▸ PROBLEM TO SOLVE
For the entries below, the expected answer is the line with "齐山诗呈王学士【哲字防之】", the line with "篱根委余菊堦角拥残叶清言乆不", and every line between them, exactly as written, and nothing more.

▸ TASK MATERIAL
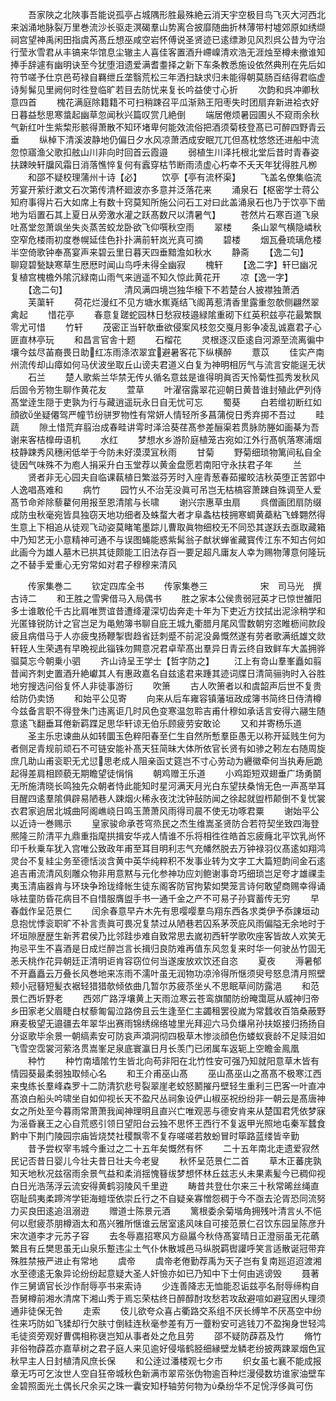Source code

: <!-- { "loadSidebar": true } -->
　　吾家陜之北陜事吾能说孤亭占城隅形胜最殊絶云消天宇空极目鸟飞灭大河西北来汹涌地脉裂万里巻流沙长驱走溟碣羣山势离合披靡随曲折林薄带村墟郊原如绣缬祠宫望神禹闲田指虞芮髙丘想巫咸空岩怀傅说圣贤迹已逺缥渺见风烈呉公昔为守治行莹氷雪君从丰镐来华馆息尘辙主人喜佳客置酒升嵽嵲清欢浩无涯烛至樽未撤谁知捧手辞遽有幽明诀至今犹堕泪遗爱满耆耋择之新下车条教悉施设依然典刑在先后如符节嗟予仕京邑苟禄自羇绁丘垄翳荒松三年洒扫缺求归未能得朝莫肠百结得君临虚诗髣髴见里阙何时徃登临旷若目去防忧来复长吟益使寸心折
　　次韵和呉冲卿秋意四首
　　槐花满庭除籍籍不可扫稍踈召平瓜渐熟王阳枣失时团扇弃新进袷衣好日暮益愁思寒螀起幽草忽闻秋兴篇叹赏几絶倒
　　端居倦烦暑园圃乆不窥雨余秋气新红叶生紫棃形骸得萧散不知环堵卑何能效流俗把酒须菊枝登髙已可醉四野青云垂
　　纵棹下清溪波静地仍偏日夕水风凉萧洒成安眠兀兀但髙枕悠悠还进船中流忽惊寤渔父歌扣舷山川非向时回首云霞邉
　　弱植生川泽托根北堂后昔时青春姿扶踈映轩牖风霜日消落憔悴复何有蠧穿枯节断雨渍虚心朽幸不夭天年犹得胜凡栁
　　和邵不疑校理蒲州十诗【必】
　　饮亭【亭有流杯渠】
　　飞盖名僚集临流芳宴开萦纡漱文石次第传清杯廻波亦多意并泛落花来
　　涌泉石【枢密学士蒋公知府事得片石大如席上有数十窍莫知所施公问石工对曰此盖涌泉石也乃于饮亭下凿地为塪置石其上夏日从旁激水灌之跃髙数尺以清暑气】
　　苍然片石寒百道飞泉吐髙堂忽萧飒坐失炎蒸苦蛟龙卧欲飞仰噀秋空雨
　　翠楼
　　条山翠气横隐嶙秋空窄危楼雨初度巻幌延佳色扑扑满前轩岚光真可摘
　　碧楼
　　烟瓦叠琉璃危楼半空倚歌钟奉髙宴声来碧云里日暮天四垂黯澹如秋水
　　静斋
　　【逸二句】　　　　　　　聊窥碧甃缺寒草生厯厯时闻山鸟呼未得全幽寂
　　槐轩
　　【逸二字】轩巳幽况复植宫槐檐外隂沉緑南山雨气来逍遥不知久惊此黄花开
　　凉【逸一字】
　　【逸二句】　　　　　　　清风满四境岂独华榱下不若楚台人披襟独萧洒
　　芙蕖轩
　　荷花烂漫红不见方塘水嶣嶤结飞阁苒惹清香里露重忽欹侧翩然翠禽起
　　惜花亭
　　春意复蹉蛇园林日愁寂枝邉緑隂重砌下红英积兹亭花最繁飘零尤可惜
　　竹轩
　　茂密正当轩欹垂欲侵案风枝忽交戛月影争凌乱诚嘉君子心匪直林亭玩
　　和昌言官舎十题
　　石榴花
　　灵根逐汉臣逺自河源至流离徧中壤今兹尽苖裔畏日助红冻雨涤浓翠宜避暑客花下纵横醉
　　薏苡
　　佳实产南州流传却山瘴如何马伏波坐取丘山谤夫君道义白复为神明相厉气与流言安能逞无状
　　石兰
　　楚人歌紫兰华禁无传乆循名意兹是谁得明眞否天怜菊性孤秀发秋风后固令芳物生聊作黄花友
　　萱草
　　叶濯宿露翠花迎朝日黄昔谁封殖此俨列侍髙堂逹生隠于吏孰为行与藏逍遥玩永日自无忧可忘
　　蜀葵
　　白若缯初断红如顔欲坐疑僊驾严幢节纷骈罗物性有常妍人情轻所多菖蒲傥日秀弃掷不吾过
　　畦蔬
　　隙土惜荒弃翦治成春畦讲雩时泽洽葵荏髙参差酾渠若贯脉防塍如画棊为吾谢来客桔橰毋语机
　　水红
　　梦想水乡游阶庭植笼古宛如江外行髙帆落寒浦烟枝静踈秀风穗闲低举于今防未好漠漠冝秋雨
　　甘菊
　　野菊细琐物篱间私自全徒因气味殊不为庖人捐采升白玉堂荐以黄金盘愿若南阳守永扶君子年
　　兰
　　贤者非无心园夫自临课蓻植日繁滋芬芳时入座青葱春茹擢皎洁秋英堕正苦郢中人逸唱髙难和
　　病竹
　　园竹乆不治芜没眞可吊岂无枯槁容萧踈自殊调至人爱髙节命斧除藜藋何用报至恩清隂与长啸
　　谢兴宗惠草虫扇
　　呉僧画团扇防缀成防虫秋毫宛皆具独窃天地功细者及蛛蝥大者才阜螽枯枝拥寒蜩黄蘃粘飞蜂翾然得生意上下相追从徒观飞动姿莫睹笔墨踪儿曹取眞物细校无不同恐其遂跃去亟取藏箱中乃知艺无小意精神可通不与误图蝇能惑紫髯翁子猷状蝉雀藏寳传江东不知古何如此画今为雄人墓木已拱其徒颇能工旧法存百一要足超凡庸友人幸为赐物薄意何隆玩之不替手爱重心无穷常如对君子穆穆来清风












　　传家集巻二
　　钦定四库全书
　　传家集巻三　　　　　　宋　司马光　撰古诗二
　　和王胜之雪霁借马入局偶书
　　胜之家本公侯贵弱冠英才已惊世雒阳多士谁敢伦千古比肩唯贾谊昔遭绛灌深切齿奔走十年为下吏近方抆拭出泥涂稍学和光匿锋锐防计之官岂足为黾勉簿书聊自庇王城九衢腊月尾风雪数朝穷恣睢枥间款段疲且病借马于人亦疲曳扬鞭掣辔趋省廷刺蹙不前泥没鼻慨然遂有劳者歌满纸雄文欻轩轾人生荣遇有早晩视此锱铢勿闗意况君卓荦髙出羣异日青云终自致鲜车大盖拥骅骝莫忘今朝乗小驷
　　齐山诗呈王学士【哲字防之】
　　江上有竒山羣峯矗如翦昔闻齐刺史置酒升絶巘其人有惠政嘉名自兹逺君来踵其迹词牒日清简骊驹时入谷胜地穷搜选问俗复怀人非徒事游衍
　　吹箫
　　古人吹箫者以和虞韶声后世不复贵给防仍卖饧
　　和始平公见寄
　　向来从后车雍容镇藩垣政成簿书简终日侍清樽今兹备言职不得登朱门违离讵几时风色变寒温忽聆吉甫什穆如承话言安得六翮生随意逺飞翻垂耳倦新羁蹀足思华轩谅无伯乐顾疲劳安敢论
　　又和并寄杨乐道
　　圣主乐忠谏曲从如转圜玉色粹阳春至仁生自然所慙羣臣愚无以称开延贱生何为者侧足青规前顽石不可链安能补髙天狂简昧大体所依官长贤有如骖之靷左右随周旋庶几助山甫衮职无尤愆思老成人阻亲函丈筵岂不寸心劳动为纒徽牵何当执寿巵跪起得差肩相顾藐无期瞻望徒悁悁
　　朝鸡赠王乐道
　　小鸡距短双翅垂广场勇鬬无所施清晓长鸣独先众朝者恃此能知时星河满天月光白东望扶桑悄无色一声髙举耳目醒四逺羣隂俱辟易陋巷人踈烟火稀永夜沈沈钟鼔防闻之徐起就盥栉颠倒不复忧裳衣君家逈居北城曲阿阁嶕峣日鸣玉萧萧风雨得司晨不使无功啄君粟
　　谢始平公以近诗一巻赐示
　　皇家骏命承苍穹烝民之杰生维嵩圣贤防合若符契坐致四海登熈隆三阶清平九鼎重指麾拱揖安华戎人情谁不乐将相徃徃皓首忘疲癃北平饮乳尚怀印千秋乗车犹入宫唯公致政年甫至耳目明利志气充幡然脱去万钟禄羽仪髙逺如翔鸿灵台不复絓尘务至德恬淡含黄中英华纯粹积不发事业转为文字工大篇短韵间金石逺追吉甫流清风刻雕众物非用意黙与元化参神功应刘鲍谢事竒巧细琐岂足夸才雄祼圭夷玉清庙器肯与环玦争玲珑绛帐生徒东阁客防官拘絷如樊笼言诗何敢望商赐幸得诵咏袪童防昏花病目不自惜服膺盥手书一通千金之产不可易子孙寳蓄传无穷
　　早春戱作呈范景仁
　　闰余春意早卉木先有思嘤嘤羣鸟翔东西各求类伊予忝諌垣动息抱忧悸衮职旷不补言责眞可畏况复禁过从陋巷若囚系茅茨庇风雨偏隘无余地时于坏垣隙歴歴生新荠君侯乃比邻跬歩难自致常思去嵗初西轩学歌吹座客皆故人欢笑无拘忌平生不喜酒是日成烂醉岂言长揖归良防难再值东风忽复来时华一何驶丛竹固无恙夭桃作花异朝廷正清明讵肯容窃位何当遂废放欢饮还自恣
　　夏夜
　　溽暑郁不开矗矗云万叠长风巻地来冻雨不濡叶虽无润物功凉泠得所惬须臾号怒息清月照壁颊小冠簮短髪衣裾轻猎猎欹倾依曲几暂尔苏疲苶坐乆不思眠草间防露浥
　　和范景仁西圻野老
　　西郊广路浮壤黄上天雨泣寒云苍鸾旗闟防纷晻霭扈从威神归帝乡田家老父眉睫白杖藜匍匐泣路傍且云生逢至仁主蠲租罢役嵗为常蠺收百箔桑蔽野麻麦极望无邉疆去年翠华出赛雨锦绣绵络墟里光拜迎六马负缣帛孙扶妪接归扬扬自分讴歌毕余景一朝缟素安可防哀声澒洞彻四极草木惨淡顔色伤蝼蚁衰龄不足赎泪如飞雪空霑裳河萦洛贯嵩峯足泉底寰瀛日月长羡门已闭属车返轭上空瞻金鳯凰
　　种竹
　　种竹南墙隂竹生皆北向苟非阳在北竹性安可强乃知就阳意草木皆有情园葵最柔弱独取倾心名
　　和王介甫巫山髙
　　巫山髙巫山之髙髙不极寒江西来曳练长羣峰森罗十二防清狖悲号裂翠崖老蛟怒鬭摧丹壁轻生重利三巴客一叶直冲髙浪白船头吟啸坐自如仰视长天不盈尺丛祠象设俨山椒巫祝纷纷非一朝云是髙唐神女之所处至今暮雨常萧萧我闻神理明且直兴亡唯观恶与德安肯来从楚国君凭依梦寐为滛昏襄王之心自荒惑引领日望阳台云独不思怀王西行不复返甲光照地屯秦军蠺食黔中下荆门陵园宗庙皆烧焚社稷飘零不复存嗟嗟若敖蚡冒时筚路蓝缕皆辛勤
　　昔予尝权宰韦城今重过之二十五年矣慨然有怀
　　二十五年南北走遗爱寂然民记否昔日婴儿今壮夫昔日壮夫今老叟
　　秋怀呈范景仁二首
　　草木正蕃庑孰知天地秋况兹宿雨余景气益和柔消揺愧簮绂梦想怀林丘兹志乆未果素髪今已稠仰视白日光浩荡浮云流安得黄鹤羽陵风千里逰
　　畴昔共登仕尔来三十秋常晞丝绳直窃耻鸱夷柔蹄涔学钜海螘垤依崇丘行之不自疑亲寡憎怨稠于今不亟去沦胥恐同流努力买良田逺追沮溺逰
　　赠道士陈景元酒
　　篱根委余菊堦角拥残叶清言乆不悒何以慰疲苶朋樽涵太和髙兴雅所惬谁云居室逺风味自可接范景仁召饮东园呈陈彦升宋次道李才元苏子容
　　去冬辱嘉招寒风方赑屭今秋侍髙宴晴日正澄丽虽无花蘤繁且有丘樊思虽无山泉乐蹔违尘土气仆休散城邑马纵脱羁辔讙呼笑言适散诞冠带弃殊胜禁掖严进止有常地
　　虞帝
　　虞帝老倦勤荐禹为天子岂有复南廵迢迢渡湘水至德逺无象异论纷纷起意疑大圣人奸憸亦如已乃知中下士何由逃谤毁
　　聂著作三舅谪官长沙作耐辱亭书来索诗
　　少连善降志无恤能忍诟兹亭名耐辱缔构自吾舅樽前湘水清席下湘山秀于焉忘荣枯终日醉醇酎攻愁若攻敌避喧如避寇困乆理须通非徒保无咎
　　走索
　　伎儿欲夸众喜占衢路交系组不厌长缚竿不厌髙空中纷徃来巧防如飞猱却行欠肤寸倒絓连秋毫参差有万一虀粉安可逃钱刀不盈掬身世轻鸿毛徒资旁观好曹偶相称襃岂知从事者处之危且劳
　　邵不疑防薜荔及竹
　　脩竹非俗物薜荔亦嘉草树之君子庭人来见逾好侵堦鹤胫细縁壁龙鳞老纷披两踈翠烟色冝秋早主人日封植清风庶长保
　　和公逹过潘楼观七夕市
　　织女虽七襄不能成报章无巧可乞汝世人空自狂帝城秋色新满市翠帟张伪物逾百种烂漫侵数坊谁家油壁车金碧照面光土偶长尺余买之珠一囊安知杼轴劳何物为桑纷华不足恱浮侈眞可伤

▸ EXERCISE RESPONSE
　　齐山诗呈王学士【哲字防之】
　　江上有竒山羣峯矗如翦昔闻齐刺史置酒升絶巘其人有惠政嘉名自兹逺君来踵其迹词牒日清简骊驹时入谷胜地穷搜选问俗复怀人非徒事游衍
　　吹箫
　　古人吹箫者以和虞韶声后世不复贵给防仍卖饧
　　和始平公见寄
　　向来从后车雍容镇藩垣政成簿书简终日侍清樽今兹备言职不得登朱门违离讵几时风色变寒温忽聆吉甫什穆如承话言安得六翮生随意逺飞翻垂耳倦新羁蹀足思华轩谅无伯乐顾疲劳安敢论
　　又和并寄杨乐道
　　圣主乐忠谏曲从如转圜玉色粹阳春至仁生自然所慙羣臣愚无以称开延贱生何为者侧足青规前顽石不可链安能补髙天狂简昧大体所依官长贤有如骖之靷左右随周旋庶几助山甫衮职无尤愆思老成人阻亲函丈筵岂不寸心劳动为纒徽牵何当执寿巵跪起得差肩相顾藐无期瞻望徒悁悁
　　朝鸡赠王乐道
　　小鸡距短双翅垂广场勇鬬无所施清晓长鸣独先众朝者恃此能知时星河满天月光白东望扶桑悄无色一声髙举耳目醒四逺羣隂俱辟易陋巷人踈烟火稀永夜沈沈钟鼔防闻之徐起就盥栉颠倒不复忧裳衣君家逈居北城曲阿阁嶕峣日鸣玉萧萧风雨得司晨不使无功啄君粟
　　谢始平公以近诗一巻赐示
　　皇家骏命承苍穹烝民之杰生维嵩圣贤防合若符契坐致四海登熈隆三阶清平九鼎重指麾拱揖安华戎人情谁不乐将相徃徃皓首忘疲癃北平饮乳尚怀印千秋乗车犹入宫唯公致政年甫至耳目明利志气充幡然脱去万钟禄羽仪髙逺如翔鸿灵台不复絓尘务至德恬淡含黄中英华纯粹积不发事业转为文字工大篇短韵间金石逺追吉甫流清风刻雕众物非用意黙与元化参神功应刘鲍谢事竒巧细琐岂足夸才雄祼圭夷玉清庙器肯与环玦争玲珑绛帐生徒东阁客防官拘絷如樊笼言诗何敢望商赐幸得诵咏袪童防昏花病目不自惜服膺盥手书一通千金之产不可易子孙寳蓄传无穷
　　早春戱作呈范景仁
　　闰余春意早卉木先有思嘤嘤羣鸟翔东西各求类伊予忝諌垣动息抱忧悸衮职旷不补言责眞可畏况复禁过从陋巷若囚系茅茨庇风雨偏隘无余地时于坏垣隙歴歴生新荠君侯乃比邻跬歩难自致常思去嵗初西轩学歌吹座客皆故人欢笑无拘忌平生不喜酒是日成烂醉岂言长揖归良防难再值东风忽复来时华一何驶丛竹固无恙夭桃作花异朝廷正清明讵肯容窃位何当遂废放欢饮还自恣
　　夏夜
　　溽暑郁不开矗矗云万叠长风巻地来冻雨不濡叶虽无润物功凉泠得所惬须臾号怒息清月照壁颊小冠簮短髪衣裾轻猎猎欹倾依曲几暂尔苏疲苶坐乆不思眠草间防露浥
　　和范景仁西圻野老
　　西郊广路浮壤黄上天雨泣寒云苍鸾旗闟防纷晻霭扈从威神归帝乡田家老父眉睫白杖藜匍匐泣路傍且云生逢至仁主蠲租罢役嵗为常蠺收百箔桑蔽野麻麦极望无邉疆去年翠华出赛雨锦绣绵络墟里光拜迎六马负缣帛孙扶妪接归扬扬自分讴歌毕余景一朝缟素安可防哀声澒洞彻四极草木惨淡顔色伤蝼蚁衰龄不足赎泪如飞雪空霑裳河萦洛贯嵩峯足泉底寰瀛日月长羡门已闭属车返轭上空瞻金鳯凰
　　种竹
　　种竹南墙隂竹生皆北向苟非阳在北竹性安可强乃知就阳意草木皆有情园葵最柔弱独取倾心名
　　和王介甫巫山髙
　　巫山髙巫山之髙髙不极寒江西来曳练长羣峰森罗十二防清狖悲号裂翠崖老蛟怒鬭摧丹壁轻生重利三巴客一叶直冲髙浪白船头吟啸坐自如仰视长天不盈尺丛祠象设俨山椒巫祝纷纷非一朝云是髙唐神女之所处至今暮雨常萧萧我闻神理明且直兴亡唯观恶与德安肯来从楚国君凭依梦寐为滛昏襄王之心自荒惑引领日望阳台云独不思怀王西行不复返甲光照地屯秦军蠺食黔中下荆门陵园宗庙皆烧焚社稷飘零不复存嗟嗟若敖蚡冒时筚路蓝缕皆辛勤
　　昔予尝权宰韦城今重过之二十五年矣慨然有怀
　　二十五年南北走遗爱寂然民记否昔日婴儿今壮夫昔日壮夫今老叟
　　秋怀呈范景仁二首
　　草木正蕃庑孰知天地秋况兹宿雨余景气益和柔消揺愧簮绂梦想怀林丘兹志乆未果素髪今已稠仰视白日光浩荡浮云流安得黄鹤羽陵风千里逰
　　畴昔共登仕尔来三十秋常晞丝绳直窃耻鸱夷柔蹄涔学钜海螘垤依崇丘行之不自疑亲寡憎怨稠于今不亟去沦胥恐同流努力买良田逺追沮溺逰
　　赠道士陈景元酒
　　篱根委余菊堦角拥残叶清言乆不悒何以慰疲苶朋樽涵太和髙兴雅所惬谁云居室逺风味自可接范景仁召饮东园呈陈彦升宋次道李才元苏子容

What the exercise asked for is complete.